Though I think he doesn't deserve to live for what he's done, too. I can't forgive him taking Light away from me. I love Light more than anything in the entire world. He punished my parents' killer when nobody else would. He understood my pain and served justice. It didn't give me back my parents, but it gave me back my faith in humanity. The law didn't care, but Kira did.
That's why I acknowledge Kira above the law. Justice shouldn't be measured by stupid rules, so rigid that people can slip through them when it suits judges and lawyers. Justice should be measured by human compassion, by an understanding of the pain of victims of crime, and by an absolute intolerance for both evil and those who commit it.
So those who heard my message, save Kira.
Save Light Yagami – so he can save us.
Demegawa sighed as he scanned the weekly television rating print outs. Since his station had been taken hostage by Kira all those months ago, their ratings had spiked and remained consistently high, as though people were anxiously waiting for another message from their saviour.
Though, as time wore on, he could clearly see the downward trend. People were beginning to look elsewhere for information when it became obvious that Kira, much like lightning, wasn't likely to strike the same spot twice. Demegawa had realized that also, long ago, but hadn't admitted it aloud. He still proclaimed himself to be Kira's hand-selected spokesperson and proudly bragged to anyone who would listen about his involvement.
But skimming a profit off pro-Kira propaganda stories wasn't enough. Demegawa craved more – sweeter dealings, so to speak, with the source. Having tapped – at least in his mind – into such a powerful pipeline, he couldn't go back to airing crummy tabloid stories. But as soon as the deal with the infamous Kira tapes was done, the connection had ceased. There was no way for Demegawa to reach out to Kira on his own. His "sure thing" evaporated before his eyes, and people were starting to notice.

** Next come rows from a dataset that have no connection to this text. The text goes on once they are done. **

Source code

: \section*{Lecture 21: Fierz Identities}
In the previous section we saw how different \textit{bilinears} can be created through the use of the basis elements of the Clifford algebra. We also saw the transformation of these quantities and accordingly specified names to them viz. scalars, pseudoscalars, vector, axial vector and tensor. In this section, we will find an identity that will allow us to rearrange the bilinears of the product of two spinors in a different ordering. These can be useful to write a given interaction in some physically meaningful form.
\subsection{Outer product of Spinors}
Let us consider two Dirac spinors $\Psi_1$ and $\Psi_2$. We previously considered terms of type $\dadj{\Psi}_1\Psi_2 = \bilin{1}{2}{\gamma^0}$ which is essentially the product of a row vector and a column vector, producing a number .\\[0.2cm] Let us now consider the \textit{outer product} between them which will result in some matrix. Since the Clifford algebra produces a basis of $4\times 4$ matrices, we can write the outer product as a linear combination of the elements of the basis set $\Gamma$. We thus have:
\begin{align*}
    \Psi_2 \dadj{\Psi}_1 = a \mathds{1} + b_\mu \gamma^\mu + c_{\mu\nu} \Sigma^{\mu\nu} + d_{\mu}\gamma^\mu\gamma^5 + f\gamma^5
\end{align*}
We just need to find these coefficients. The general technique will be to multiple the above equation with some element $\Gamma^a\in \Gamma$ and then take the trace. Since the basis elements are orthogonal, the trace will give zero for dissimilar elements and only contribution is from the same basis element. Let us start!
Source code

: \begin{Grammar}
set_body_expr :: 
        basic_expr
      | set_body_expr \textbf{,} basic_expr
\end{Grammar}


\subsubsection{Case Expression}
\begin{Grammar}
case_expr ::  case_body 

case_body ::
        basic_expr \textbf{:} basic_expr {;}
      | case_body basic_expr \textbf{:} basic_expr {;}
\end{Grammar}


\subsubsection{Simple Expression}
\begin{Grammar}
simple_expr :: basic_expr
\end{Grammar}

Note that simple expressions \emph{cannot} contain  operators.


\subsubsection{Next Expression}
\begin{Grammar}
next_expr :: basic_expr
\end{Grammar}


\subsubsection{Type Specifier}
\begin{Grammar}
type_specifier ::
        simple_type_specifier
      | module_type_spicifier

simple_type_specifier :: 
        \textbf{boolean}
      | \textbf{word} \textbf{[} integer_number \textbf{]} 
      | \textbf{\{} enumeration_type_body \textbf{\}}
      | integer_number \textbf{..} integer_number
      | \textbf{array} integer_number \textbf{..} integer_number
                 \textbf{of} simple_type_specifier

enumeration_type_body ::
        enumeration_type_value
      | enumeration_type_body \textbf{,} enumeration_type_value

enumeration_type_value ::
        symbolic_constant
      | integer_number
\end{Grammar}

Rather than being the first station with news about Kira, his reporters always seemed to be the last to know; their breaking news was always a few hours too stale. He didn't even bother watching the other stations anymore since their news stories always put him into an impotent rage at the ineptitude of his own reporters. He had considered firing all of them on more than one occasion; it was only the huge hassle of rehiring a new team that stopped him.
It was easy to blame them, easy to believe they interfered with his connection to Kira rather than admit that the killing god had moved on.
He looked over the rating sheets propped in his hand to glance at the easel board across the room holding the pitch design of his "Kira's Kingdom" programme. It would only be a little longer before the set design was finished and then he could start raking in the ratings once again. He ground his teeth in irritation before murmuring under his breath;
"If you want something done right…"
He took out a cigarette, lit it, and drew the smoke deeply into his lungs; let it simmer there, soak into the blood, before he slowly forced it out through his nose in two thick plumes.
"…You gotta do it yourself." He popped his feet up onto his desk and let the chemicals soothe his frustrated nerves. Half of the slender cigarette had disappeared into blue smoke when the phone beside his feet began to ring. With a snort, he sat up and stubbed out the cigarette.
"Sakura TV, this is Demegawa," he answered the phone gruffly.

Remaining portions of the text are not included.